Viruses aren’t the only organisms that play a role in asthma–parasites and bacteria have their places too. Within the last 50 years we have simultaneously witnessed a dramatic reduction in parasitic infections and an explosion in asthma in developed countries, Dr. Martinez says. Up to 80 to 90 percent of children in poor areas of Venezuela or Latin America are parisitized, for example, yet their asthma and allergy rates are significantly lower than in developed, parasite-free countries, he says.
While parasites protect against asthma, mycoplasma may play a role in exacerbating it. About five years ago Richard J. Martin, MD, head of the pulmonary division and vice chairman of the department of medicine at National Jewish Medical and Research Center, Denver, began treating a severely asthmatic, steroid-dependent woman. When he analyzed her airway lining tissue for cilia dysfunction, he found something else entirely–mycoplasma invaded the submucosal tissue.
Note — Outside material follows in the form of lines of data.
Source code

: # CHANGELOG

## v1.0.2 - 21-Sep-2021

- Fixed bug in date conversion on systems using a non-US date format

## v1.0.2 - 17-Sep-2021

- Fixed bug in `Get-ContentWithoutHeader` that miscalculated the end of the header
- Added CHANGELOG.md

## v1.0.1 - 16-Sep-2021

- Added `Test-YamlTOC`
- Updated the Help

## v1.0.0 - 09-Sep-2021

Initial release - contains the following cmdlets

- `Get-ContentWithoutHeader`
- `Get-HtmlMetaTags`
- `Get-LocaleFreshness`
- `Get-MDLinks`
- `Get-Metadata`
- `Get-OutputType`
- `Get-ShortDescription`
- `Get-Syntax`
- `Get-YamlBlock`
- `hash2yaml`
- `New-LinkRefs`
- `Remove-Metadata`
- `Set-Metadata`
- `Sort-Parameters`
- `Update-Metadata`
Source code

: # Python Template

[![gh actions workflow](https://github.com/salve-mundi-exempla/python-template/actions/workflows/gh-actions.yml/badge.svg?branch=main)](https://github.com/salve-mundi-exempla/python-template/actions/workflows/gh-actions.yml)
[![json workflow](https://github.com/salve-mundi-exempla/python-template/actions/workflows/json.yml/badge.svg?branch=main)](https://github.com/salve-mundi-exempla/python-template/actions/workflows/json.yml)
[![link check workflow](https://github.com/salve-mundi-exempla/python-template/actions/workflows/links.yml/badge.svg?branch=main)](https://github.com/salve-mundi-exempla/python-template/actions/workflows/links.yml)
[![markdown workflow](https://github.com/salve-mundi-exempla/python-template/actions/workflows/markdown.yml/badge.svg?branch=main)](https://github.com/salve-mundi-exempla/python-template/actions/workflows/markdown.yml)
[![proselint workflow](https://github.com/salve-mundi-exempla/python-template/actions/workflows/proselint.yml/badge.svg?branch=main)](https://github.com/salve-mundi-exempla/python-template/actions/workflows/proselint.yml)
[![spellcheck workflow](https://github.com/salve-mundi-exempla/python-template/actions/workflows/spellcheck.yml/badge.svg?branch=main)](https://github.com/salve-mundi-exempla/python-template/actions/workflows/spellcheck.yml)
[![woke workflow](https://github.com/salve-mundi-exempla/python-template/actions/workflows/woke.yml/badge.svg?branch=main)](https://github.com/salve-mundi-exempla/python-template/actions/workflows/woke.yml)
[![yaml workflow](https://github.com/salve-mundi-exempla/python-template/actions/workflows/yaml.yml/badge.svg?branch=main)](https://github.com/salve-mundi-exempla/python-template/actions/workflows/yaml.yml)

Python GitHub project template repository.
Dr. Martin followed this lead and studied an additional 19 asthmatics and 10 controls.2 He found that over 50 percent of the asthmatics did, indeed, have mycoplasma in their airways.
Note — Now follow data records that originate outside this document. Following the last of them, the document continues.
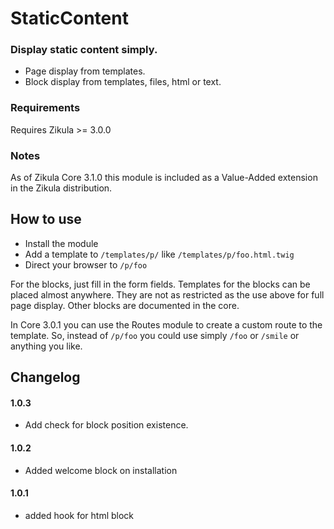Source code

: # StaticContent

### Display static content simply.

 - Page display from templates.
 - Block display from templates, files, html or text.

### Requirements
Requires Zikula >= 3.0.0

### Notes
As of Zikula Core 3.1.0 this module is included as a Value-Added extension in the Zikula distribution.

## How to use
 - Install the module
 - Add a template to `/templates/p/` like `/templates/p/foo.html.twig`
 - Direct your browser to `/p/foo`

For the blocks, just fill in the form fields. Templates for the blocks can be placed almost anywhere. They are not
as restricted as the use above for full page display. Other blocks are documented in the core.

In Core 3.0.1 you can use the Routes module to create a custom route to the template. So, instead of `/p/foo` you could
use simply `/foo` or `/smile` or anything you like. 

## Changelog
#### 1.0.3
 - Add check for block position existence.
#### 1.0.2
 - Added welcome block on installation
#### 1.0.1
 - added hook for html block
“It looks promising that mycoplasma may play a role in at least a subset of asthmatics,” he tells ADVANCE. “If this is true, then it’s a whole new way of looking at the pathogenesis and treatment of asthma.”
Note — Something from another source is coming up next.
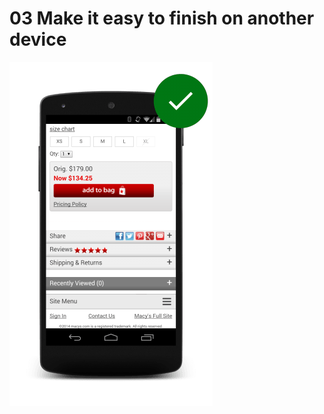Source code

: # 03 Make it easy to finish on another device

![Site that allows users to continue on another device.](imgs/cc-other-device-good.png)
For one thing, it introduces the possibility of treating asthma with antibiotics. In the same study, Martin et al. administered clarithromycin to the study group and found a positive response in lung function and airway inflammation. Anecdotally, Dr. Martin has seen several patients who have been treating their asthma successfully with clarithromycin for several years. But while the antibiotic can control the asthma when patients take it, as soon as they stop, their symptoms return. The drug isn’t strong enough to kill the mycoplasma, Dr. Martin explains, it can only suppress it. One possible solution may be to use multiple antibiotics simultaneously, he suggests.
While infections may be associated with less allergies and asthma, it’s not reasonable to begin infecting children with potentially life-threatening viruses to prevent them from future asthma and allergies. Instead, Dr. Martinez suggests, the most successful strategy is to further investigate the immune system and find harmless ways to imitate nature.
“We’re keeping children from infections we don’t want them to have anymore, so we have to find a vaccination that will enhance immune response without jeopardizing children’s lives,” he says.
The potential problem with a vaccination is that many vaccines are attenuated viruses and may actually serve to set the immune system on the wrong path, Dr. Imani warns.
While researchers don’t yet think that the immune system of a patient with developed asthma will be able to un-learn its asthmatic response, they do they believe that asthma may be prevented some day.
“The hope of a cure,” Dr. Martinez says, “is centered on understanding what determines what develops later in life.”
1. TB May Protect Against Asthma. Chemistry & Industry News. Http://ci. mond.org/9702/970209.html.
2. Kraft M, Cassell GH, Bettinger CM, Duffy LB, Pak J, Martin RJ. Mycoplasma pneumoniae as a cofactor in chronic asthma. Abstract presented at ALA/ATS, San Francisco, 1997.
Carrie Adkins is assistant editor of ADVANCE.